Stored records
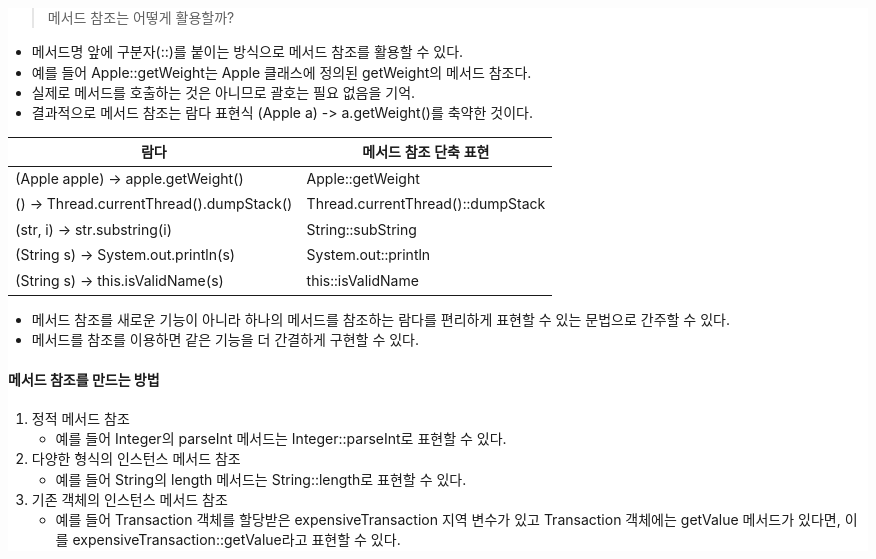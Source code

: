> 메서드 참조는 어떻게 활용할까?
- 메서드명 앞에 구분자(::)를 붙이는 방식으로 메서드 참조를 활용할 수 있다.
- 예를 들어 Apple::getWeight는 Apple 클래스에 정의된 getWeight의 메서드 참조다.
- 실제로 메서드를 호출하는 것은 아니므로 괄호는 필요 없음을 기억.
- 결과적으로 메서드 참조는 람다 표현식 (Apple a) -> a.getWeight()를 축약한 것이다.

|람다|메서드 참조 단축 표현|
|---|---|
|(Apple apple) -> apple.getWeight()|Apple::getWeight|
|() -> Thread.currentThread().dumpStack()|Thread.currentThread()::dumpStack|
|(str, i) -> str.substring(i)|String::subString|
|(String s) -> System.out.println(s)|System.out::println|
|(String s) -> this.isValidName(s)|this::isValidName|

- 메서드 참조를 새로운 기능이 아니라 하나의 메서드를 참조하는 람다를
편리하게 표현할 수 있는 문법으로 간주할 수 있다.
- 메서드를 참조를 이용하면 같은 기능을 더 간결하게 구현할 수 있다.

#### 메서드 참조를 만드는 방법
1. 정적 메서드 참조
   - 예를 들어 Integer의 parseInt 메서드는 Integer::parseInt로 표현할 수 있다.
2. 다양한 형식의 인스턴스 메서드 참조
   - 예를 들어 String의 length 메서드는 String::length로 표현할 수 있다.
3. 기존 객체의 인스턴스 메서드 참조
   - 예를 들어 Transaction 객체를 할당받은 expensiveTransaction 지역 변수가 있고
  Transaction 객체에는 getValue 메서드가 있다면, 이를 expensiveTransaction::getValue라고 표현할 수 있다.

§ What you have to do
Return the span of lines in the data above that opens at the line with "i) -> str.substring(i)|String::subString|" and closes at the line with "- 예를 들어 Transaction", exactly, ends included, nothing else.

§ Your solution
|(str, i) -> str.substring(i)|String::subString|
|(String s) -> System.out.println(s)|System.out::println|
|(String s) -> this.isValidName(s)|this::isValidName|

- 메서드 참조를 새로운 기능이 아니라 하나의 메서드를 참조하는 람다를
편리하게 표현할 수 있는 문법으로 간주할 수 있다.
- 메서드를 참조를 이용하면 같은 기능을 더 간결하게 구현할 수 있다.

#### 메서드 참조를 만드는 방법
1. 정적 메서드 참조
   - 예를 들어 Integer의 parseInt 메서드는 Integer::parseInt로 표현할 수 있다.
2. 다양한 형식의 인스턴스 메서드 참조
   - 예를 들어 String의 length 메서드는 String::length로 표현할 수 있다.
3. 기존 객체의 인스턴스 메서드 참조
   - 예를 들어 Transaction 객체를 할당받은 expensiveTransaction 지역 변수가 있고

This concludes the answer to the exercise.